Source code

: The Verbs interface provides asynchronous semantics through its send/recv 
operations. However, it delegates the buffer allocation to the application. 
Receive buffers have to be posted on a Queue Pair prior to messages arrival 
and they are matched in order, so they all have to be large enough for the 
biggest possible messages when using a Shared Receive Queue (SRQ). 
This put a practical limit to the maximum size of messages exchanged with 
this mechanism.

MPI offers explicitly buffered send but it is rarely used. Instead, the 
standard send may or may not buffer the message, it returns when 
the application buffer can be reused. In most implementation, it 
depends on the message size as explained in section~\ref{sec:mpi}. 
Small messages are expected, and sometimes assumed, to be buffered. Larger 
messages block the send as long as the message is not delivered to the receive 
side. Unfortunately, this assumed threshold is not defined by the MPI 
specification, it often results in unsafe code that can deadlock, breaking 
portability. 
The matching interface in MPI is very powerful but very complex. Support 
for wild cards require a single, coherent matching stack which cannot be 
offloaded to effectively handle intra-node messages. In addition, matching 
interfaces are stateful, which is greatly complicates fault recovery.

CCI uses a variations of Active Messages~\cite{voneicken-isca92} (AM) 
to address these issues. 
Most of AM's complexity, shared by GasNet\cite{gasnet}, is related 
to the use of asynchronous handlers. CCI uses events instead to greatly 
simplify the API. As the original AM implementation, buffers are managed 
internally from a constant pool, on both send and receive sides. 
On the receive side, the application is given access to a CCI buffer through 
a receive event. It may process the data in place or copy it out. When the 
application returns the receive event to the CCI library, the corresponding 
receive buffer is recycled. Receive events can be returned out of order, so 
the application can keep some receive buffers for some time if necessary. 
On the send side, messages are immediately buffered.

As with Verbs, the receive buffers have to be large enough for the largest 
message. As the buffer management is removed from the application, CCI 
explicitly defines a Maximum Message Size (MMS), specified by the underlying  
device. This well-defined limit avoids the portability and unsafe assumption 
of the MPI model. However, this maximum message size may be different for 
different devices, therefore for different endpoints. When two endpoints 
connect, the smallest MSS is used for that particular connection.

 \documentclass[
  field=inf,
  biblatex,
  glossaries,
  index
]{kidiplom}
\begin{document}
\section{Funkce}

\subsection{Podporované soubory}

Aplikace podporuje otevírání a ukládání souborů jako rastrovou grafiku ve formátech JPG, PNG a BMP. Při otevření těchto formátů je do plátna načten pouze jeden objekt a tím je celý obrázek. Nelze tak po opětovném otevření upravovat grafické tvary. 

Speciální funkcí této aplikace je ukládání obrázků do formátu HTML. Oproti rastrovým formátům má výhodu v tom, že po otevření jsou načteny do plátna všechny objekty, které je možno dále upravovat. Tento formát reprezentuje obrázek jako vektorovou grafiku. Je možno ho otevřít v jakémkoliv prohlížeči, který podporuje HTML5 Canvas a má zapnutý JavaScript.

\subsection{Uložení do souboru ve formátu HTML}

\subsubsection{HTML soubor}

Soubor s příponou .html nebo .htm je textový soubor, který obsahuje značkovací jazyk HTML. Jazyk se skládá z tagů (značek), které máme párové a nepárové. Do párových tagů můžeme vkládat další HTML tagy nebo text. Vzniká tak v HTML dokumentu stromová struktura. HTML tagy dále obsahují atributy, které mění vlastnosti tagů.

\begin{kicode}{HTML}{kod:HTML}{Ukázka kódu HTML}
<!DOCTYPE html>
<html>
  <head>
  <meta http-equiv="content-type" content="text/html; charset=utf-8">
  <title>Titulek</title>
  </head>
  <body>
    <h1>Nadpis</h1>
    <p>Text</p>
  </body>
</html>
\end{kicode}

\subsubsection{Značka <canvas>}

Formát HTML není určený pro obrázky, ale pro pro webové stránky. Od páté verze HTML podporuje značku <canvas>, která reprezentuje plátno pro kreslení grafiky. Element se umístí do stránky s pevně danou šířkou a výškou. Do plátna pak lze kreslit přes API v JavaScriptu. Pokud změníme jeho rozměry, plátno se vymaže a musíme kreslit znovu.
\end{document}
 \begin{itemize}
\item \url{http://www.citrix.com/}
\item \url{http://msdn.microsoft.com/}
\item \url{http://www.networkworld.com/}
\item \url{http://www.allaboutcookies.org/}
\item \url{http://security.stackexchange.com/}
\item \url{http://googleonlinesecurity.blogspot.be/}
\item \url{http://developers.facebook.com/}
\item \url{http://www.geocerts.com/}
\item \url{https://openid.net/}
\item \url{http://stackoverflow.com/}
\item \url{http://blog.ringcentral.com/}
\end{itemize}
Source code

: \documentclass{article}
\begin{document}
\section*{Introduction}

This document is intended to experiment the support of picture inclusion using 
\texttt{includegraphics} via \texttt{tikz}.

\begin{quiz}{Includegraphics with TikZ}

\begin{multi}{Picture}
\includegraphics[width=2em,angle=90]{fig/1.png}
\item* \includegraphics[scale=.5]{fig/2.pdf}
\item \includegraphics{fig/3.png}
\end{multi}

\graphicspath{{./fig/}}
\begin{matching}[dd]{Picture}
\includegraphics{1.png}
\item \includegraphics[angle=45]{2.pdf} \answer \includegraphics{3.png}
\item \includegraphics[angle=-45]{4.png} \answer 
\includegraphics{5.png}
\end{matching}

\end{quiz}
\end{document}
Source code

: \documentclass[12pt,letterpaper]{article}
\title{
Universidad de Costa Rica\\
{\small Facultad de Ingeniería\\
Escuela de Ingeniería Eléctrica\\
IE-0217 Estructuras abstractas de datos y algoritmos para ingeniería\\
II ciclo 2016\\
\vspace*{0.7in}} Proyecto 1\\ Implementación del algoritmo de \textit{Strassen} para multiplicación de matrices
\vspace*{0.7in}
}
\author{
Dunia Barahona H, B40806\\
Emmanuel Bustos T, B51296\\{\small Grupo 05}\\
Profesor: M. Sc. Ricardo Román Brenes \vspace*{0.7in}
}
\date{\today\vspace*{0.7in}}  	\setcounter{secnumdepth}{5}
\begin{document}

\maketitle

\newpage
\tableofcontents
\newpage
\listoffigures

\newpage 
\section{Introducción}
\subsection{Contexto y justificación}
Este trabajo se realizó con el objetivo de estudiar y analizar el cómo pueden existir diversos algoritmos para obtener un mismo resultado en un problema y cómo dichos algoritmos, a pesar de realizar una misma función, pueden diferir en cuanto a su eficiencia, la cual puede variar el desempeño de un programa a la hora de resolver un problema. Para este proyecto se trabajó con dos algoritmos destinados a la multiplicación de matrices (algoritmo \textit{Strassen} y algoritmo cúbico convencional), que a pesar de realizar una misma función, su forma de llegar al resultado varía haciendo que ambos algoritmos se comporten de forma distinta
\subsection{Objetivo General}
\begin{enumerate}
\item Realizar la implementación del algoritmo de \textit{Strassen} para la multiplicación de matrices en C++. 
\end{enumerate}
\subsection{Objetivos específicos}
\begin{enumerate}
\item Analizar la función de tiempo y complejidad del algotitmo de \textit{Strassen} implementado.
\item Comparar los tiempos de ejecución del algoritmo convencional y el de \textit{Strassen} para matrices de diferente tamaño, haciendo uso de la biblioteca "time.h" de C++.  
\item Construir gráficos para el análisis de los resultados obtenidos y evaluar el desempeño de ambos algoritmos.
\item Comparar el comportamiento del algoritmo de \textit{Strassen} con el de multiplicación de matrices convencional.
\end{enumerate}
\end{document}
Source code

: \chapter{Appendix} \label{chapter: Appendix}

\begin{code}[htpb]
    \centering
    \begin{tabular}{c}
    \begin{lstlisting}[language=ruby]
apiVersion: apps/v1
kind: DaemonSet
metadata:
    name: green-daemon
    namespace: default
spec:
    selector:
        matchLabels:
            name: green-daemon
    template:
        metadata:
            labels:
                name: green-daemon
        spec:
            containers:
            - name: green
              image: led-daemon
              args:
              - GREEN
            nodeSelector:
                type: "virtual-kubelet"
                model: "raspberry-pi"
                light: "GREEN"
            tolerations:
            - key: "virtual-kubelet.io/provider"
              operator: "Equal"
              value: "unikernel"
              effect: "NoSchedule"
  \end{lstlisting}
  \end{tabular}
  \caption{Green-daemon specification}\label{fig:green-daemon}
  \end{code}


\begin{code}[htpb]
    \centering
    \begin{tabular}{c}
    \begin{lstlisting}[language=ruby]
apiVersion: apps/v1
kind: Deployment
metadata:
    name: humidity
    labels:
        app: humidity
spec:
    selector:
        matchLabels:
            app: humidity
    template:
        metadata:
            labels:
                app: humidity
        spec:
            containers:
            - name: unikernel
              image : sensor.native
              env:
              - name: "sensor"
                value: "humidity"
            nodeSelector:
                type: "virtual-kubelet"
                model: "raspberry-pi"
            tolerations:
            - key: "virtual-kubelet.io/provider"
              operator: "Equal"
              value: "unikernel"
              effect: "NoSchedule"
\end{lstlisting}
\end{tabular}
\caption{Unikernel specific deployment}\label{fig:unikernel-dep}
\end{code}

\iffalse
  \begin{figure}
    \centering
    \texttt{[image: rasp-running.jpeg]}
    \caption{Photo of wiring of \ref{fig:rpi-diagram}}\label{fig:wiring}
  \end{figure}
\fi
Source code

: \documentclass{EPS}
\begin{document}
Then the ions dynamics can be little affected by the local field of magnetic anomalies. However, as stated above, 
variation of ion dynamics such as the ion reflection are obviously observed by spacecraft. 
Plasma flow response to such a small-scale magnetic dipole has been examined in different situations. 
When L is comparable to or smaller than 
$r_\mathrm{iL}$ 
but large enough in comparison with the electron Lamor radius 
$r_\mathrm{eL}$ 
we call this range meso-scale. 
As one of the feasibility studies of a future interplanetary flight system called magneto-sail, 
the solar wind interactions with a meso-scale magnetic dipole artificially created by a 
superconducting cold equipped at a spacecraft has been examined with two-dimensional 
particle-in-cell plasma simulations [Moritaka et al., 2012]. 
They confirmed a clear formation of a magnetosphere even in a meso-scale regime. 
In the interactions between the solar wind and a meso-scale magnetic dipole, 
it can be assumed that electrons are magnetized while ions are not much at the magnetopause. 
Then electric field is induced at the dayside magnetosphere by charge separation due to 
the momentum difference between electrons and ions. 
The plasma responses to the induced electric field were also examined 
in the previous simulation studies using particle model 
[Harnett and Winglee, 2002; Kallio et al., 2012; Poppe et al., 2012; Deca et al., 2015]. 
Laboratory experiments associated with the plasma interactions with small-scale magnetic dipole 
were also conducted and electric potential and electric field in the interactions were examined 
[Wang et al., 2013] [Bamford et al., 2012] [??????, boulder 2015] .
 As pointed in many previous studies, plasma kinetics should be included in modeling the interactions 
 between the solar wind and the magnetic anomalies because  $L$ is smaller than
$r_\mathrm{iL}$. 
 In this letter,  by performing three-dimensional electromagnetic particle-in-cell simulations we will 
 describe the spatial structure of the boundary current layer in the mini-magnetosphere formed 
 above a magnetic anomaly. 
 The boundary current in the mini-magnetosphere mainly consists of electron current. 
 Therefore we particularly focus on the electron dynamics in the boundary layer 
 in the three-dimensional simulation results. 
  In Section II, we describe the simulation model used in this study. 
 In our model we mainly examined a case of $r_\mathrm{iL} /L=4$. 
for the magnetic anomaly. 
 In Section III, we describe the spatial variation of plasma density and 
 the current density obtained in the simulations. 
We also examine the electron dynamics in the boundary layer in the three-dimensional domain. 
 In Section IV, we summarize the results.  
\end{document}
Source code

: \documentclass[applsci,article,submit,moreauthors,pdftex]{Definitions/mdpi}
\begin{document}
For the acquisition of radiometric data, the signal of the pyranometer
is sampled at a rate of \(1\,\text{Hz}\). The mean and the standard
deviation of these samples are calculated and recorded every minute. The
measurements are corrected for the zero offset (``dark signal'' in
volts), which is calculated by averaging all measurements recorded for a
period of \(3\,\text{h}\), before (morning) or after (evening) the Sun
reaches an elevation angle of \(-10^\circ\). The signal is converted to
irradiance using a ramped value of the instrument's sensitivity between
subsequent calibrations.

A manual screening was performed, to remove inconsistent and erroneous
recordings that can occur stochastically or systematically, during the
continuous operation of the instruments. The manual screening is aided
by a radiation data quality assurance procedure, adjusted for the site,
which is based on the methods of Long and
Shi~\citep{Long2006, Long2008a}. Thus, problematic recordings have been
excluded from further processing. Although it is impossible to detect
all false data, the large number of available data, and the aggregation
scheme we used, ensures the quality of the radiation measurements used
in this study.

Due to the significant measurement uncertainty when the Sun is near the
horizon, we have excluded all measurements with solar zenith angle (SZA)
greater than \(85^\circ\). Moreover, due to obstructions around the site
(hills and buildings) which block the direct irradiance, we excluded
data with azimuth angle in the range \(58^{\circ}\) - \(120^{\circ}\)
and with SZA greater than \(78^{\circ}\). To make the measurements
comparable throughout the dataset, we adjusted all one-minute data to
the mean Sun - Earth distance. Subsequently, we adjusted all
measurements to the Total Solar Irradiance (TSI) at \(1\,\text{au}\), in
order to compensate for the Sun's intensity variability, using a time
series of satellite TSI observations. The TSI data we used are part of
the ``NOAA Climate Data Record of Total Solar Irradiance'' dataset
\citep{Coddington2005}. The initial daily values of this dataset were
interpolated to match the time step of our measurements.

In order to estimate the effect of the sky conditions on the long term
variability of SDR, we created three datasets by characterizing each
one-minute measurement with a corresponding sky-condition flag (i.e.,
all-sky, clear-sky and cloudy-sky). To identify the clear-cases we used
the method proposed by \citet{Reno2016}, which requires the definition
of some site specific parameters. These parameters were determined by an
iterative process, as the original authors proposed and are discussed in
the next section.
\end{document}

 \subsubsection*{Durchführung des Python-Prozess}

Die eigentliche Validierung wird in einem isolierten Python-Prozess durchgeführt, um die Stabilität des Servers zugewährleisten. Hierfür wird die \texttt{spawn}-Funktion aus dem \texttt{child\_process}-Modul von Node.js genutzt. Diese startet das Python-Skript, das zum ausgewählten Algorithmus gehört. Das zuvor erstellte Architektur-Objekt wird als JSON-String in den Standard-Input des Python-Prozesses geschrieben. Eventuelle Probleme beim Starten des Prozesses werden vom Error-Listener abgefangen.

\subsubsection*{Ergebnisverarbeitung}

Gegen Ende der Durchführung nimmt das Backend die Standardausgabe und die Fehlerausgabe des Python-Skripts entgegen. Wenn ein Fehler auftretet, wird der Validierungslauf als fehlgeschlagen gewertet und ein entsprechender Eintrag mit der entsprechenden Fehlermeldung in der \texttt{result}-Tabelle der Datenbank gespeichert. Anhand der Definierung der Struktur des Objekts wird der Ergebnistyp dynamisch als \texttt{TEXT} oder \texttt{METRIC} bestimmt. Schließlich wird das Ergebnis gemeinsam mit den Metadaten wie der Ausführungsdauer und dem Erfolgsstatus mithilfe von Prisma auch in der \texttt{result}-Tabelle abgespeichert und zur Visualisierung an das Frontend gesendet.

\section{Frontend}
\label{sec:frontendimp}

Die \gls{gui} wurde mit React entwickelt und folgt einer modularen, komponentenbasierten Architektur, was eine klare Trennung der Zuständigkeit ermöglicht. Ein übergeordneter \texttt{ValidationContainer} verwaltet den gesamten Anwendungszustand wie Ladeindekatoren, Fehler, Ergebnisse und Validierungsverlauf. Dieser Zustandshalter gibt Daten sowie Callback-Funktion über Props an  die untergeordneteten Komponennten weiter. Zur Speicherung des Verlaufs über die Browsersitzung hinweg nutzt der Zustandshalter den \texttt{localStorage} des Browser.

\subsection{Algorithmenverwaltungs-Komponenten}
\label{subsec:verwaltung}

================

**Activity**
In the listing above, find the line with "reaches an elevation" and the line with "which is based on the methods of Long and"; output exactly those lines and all lines between them.

**Answer space**
reaches an elevation angle of \(-10^\circ\). The signal is converted to
irradiance using a ramped value of the instrument's sensitivity between
subsequent calibrations.

A manual screening was performed, to remove inconsistent and erroneous
recordings that can occur stochastically or systematically, during the
continuous operation of the instruments. The manual screening is aided
by a radiation data quality assurance procedure, adjusted for the site,
which is based on the methods of Long and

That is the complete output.